### TASK DIRECTIONS
Would you please repeat all of the data exactly, omitting the pictures?

### DATA FOR PROCESSING
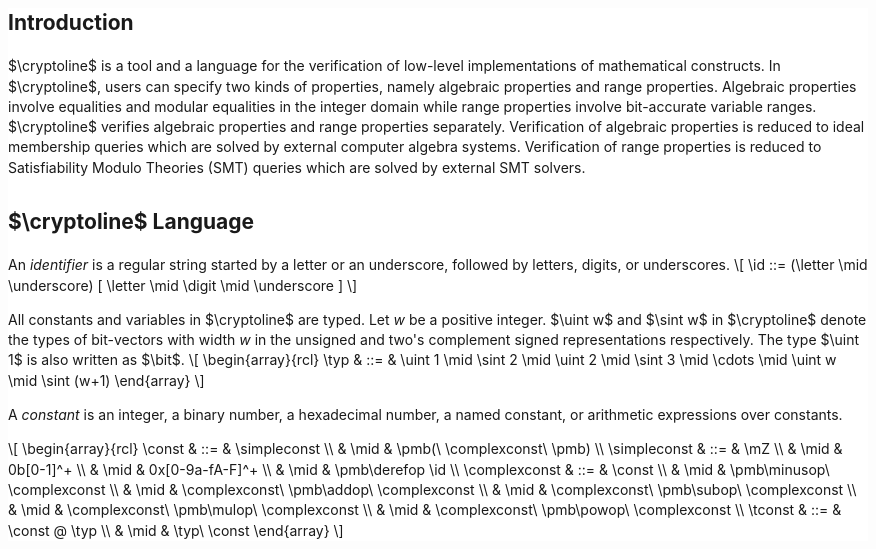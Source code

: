 ## Introduction

$\cryptoline$ is a tool and a language for the verification of low-level
implementations of mathematical constructs.
In $\cryptoline$, users can specify two kinds of properties,
namely algebraic properties and range properties.
Algebraic properties involve equalities and modular equalities in the
integer domain while range properties involve bit-accurate variable
ranges.
$\cryptoline$ verifies algebraic properties and range properties
separately.
Verification of algebraic properties is reduced to ideal membership
queries which are solved by external computer algebra systems.
Verification of range properties is reduced to Satisfiability Modulo
Theories (SMT) queries which are solved by external SMT solvers.

## $\cryptoline$ Language

An *identifier* is a regular string started by a letter or an
underscore, followed by letters, digits, or underscores.
\\[
\id ::= (\letter \mid \underscore) [ \letter \mid \digit \mid \underscore ]
\\]

All constants and variables in $\cryptoline$ are typed.
Let $w$ be a positive integer.
$\uint w$ and $\sint w$ in $\cryptoline$ denote the types of bit-vectors
with width $w$ in the unsigned and two's complement signed
representations respectively.
The type $\uint 1$ is also written as $\bit$.
\\[
  \\begin{array}{rcl}
    \typ & ::= & \uint 1 \mid \sint 2 \mid \uint 2 \mid \sint 3 \mid
                \cdots \mid \uint w \mid \sint (w+1)
  \\end{array}
\\]

A *constant* is an integer, a binary number, a hexadecimal
number, a named constant, or arithmetic expressions over constants.

\\[
  \\begin{array}{rcl}
    \const &  ::= & \simpleconst \\\\
           & \mid & \pmb(\ \complexconst\ \pmb) \\\\
    \simpleconst &  ::= & \mZ \\\\
           & \mid & 0b[0-1]^+ \\\\
           & \mid & 0x[0-9a-fA-F]^+ \\\\
           & \mid & \pmb\derefop \id \\\\
    \complexconst &  ::= & \const \\\\
           & \mid & \pmb\minusop\ \complexconst \\\\
           & \mid & \complexconst\ \pmb\addop\ \complexconst \\\\
           & \mid & \complexconst\ \pmb\subop\ \complexconst \\\\
           & \mid & \complexconst\ \pmb\mulop\ \complexconst \\\\
           & \mid & \complexconst\ \pmb\powop\ \complexconst \\\\
    \tconst & ::= & \const @ \typ \\\\
           & \mid &  \typ\ \const
  \\end{array}
\\]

### TASK RESULT
Source code

: ## Introduction

$\cryptoline$ is a tool and a language for the verification of low-level
implementations of mathematical constructs.
In $\cryptoline$, users can specify two kinds of properties,
namely algebraic properties and range properties.
Algebraic properties involve equalities and modular equalities in the
integer domain while range properties involve bit-accurate variable
ranges.
$\cryptoline$ verifies algebraic properties and range properties
separately.
Verification of algebraic properties is reduced to ideal membership
queries which are solved by external computer algebra systems.
Verification of range properties is reduced to Satisfiability Modulo
Theories (SMT) queries which are solved by external SMT solvers.

## $\cryptoline$ Language

An *identifier* is a regular string started by a letter or an
underscore, followed by letters, digits, or underscores.
\\[
\id ::= (\letter \mid \underscore) [ \letter \mid \digit \mid \underscore ]
\\]

All constants and variables in $\cryptoline$ are typed.
Let $w$ be a positive integer.
$\uint w$ and $\sint w$ in $\cryptoline$ denote the types of bit-vectors
with width $w$ in the unsigned and two's complement signed
representations respectively.
The type $\uint 1$ is also written as $\bit$.
\\[
  \\begin{array}{rcl}
    \typ & ::= & \uint 1 \mid \sint 2 \mid \uint 2 \mid \sint 3 \mid
                \cdots \mid \uint w \mid \sint (w+1)
  \\end{array}
\\]

A *constant* is an integer, a binary number, a hexadecimal
number, a named constant, or arithmetic expressions over constants.

\\[
  \\begin{array}{rcl}
    \const &  ::= & \simpleconst \\\\
           & \mid & \pmb(\ \complexconst\ \pmb) \\\\
    \simpleconst &  ::= & \mZ \\\\
           & \mid & 0b[0-1]^+ \\\\
           & \mid & 0x[0-9a-fA-F]^+ \\\\
           & \mid & \pmb\derefop \id \\\\
    \complexconst &  ::= & \const \\\\
           & \mid & \pmb\minusop\ \complexconst \\\\
           & \mid & \complexconst\ \pmb\addop\ \complexconst \\\\
           & \mid & \complexconst\ \pmb\subop\ \complexconst \\\\
           & \mid & \complexconst\ \pmb\mulop\ \complexconst \\\\
           & \mid & \complexconst\ \pmb\powop\ \complexconst \\\\
    \tconst & ::= & \const @ \typ \\\\
           & \mid &  \typ\ \const
  \\end{array}
\\]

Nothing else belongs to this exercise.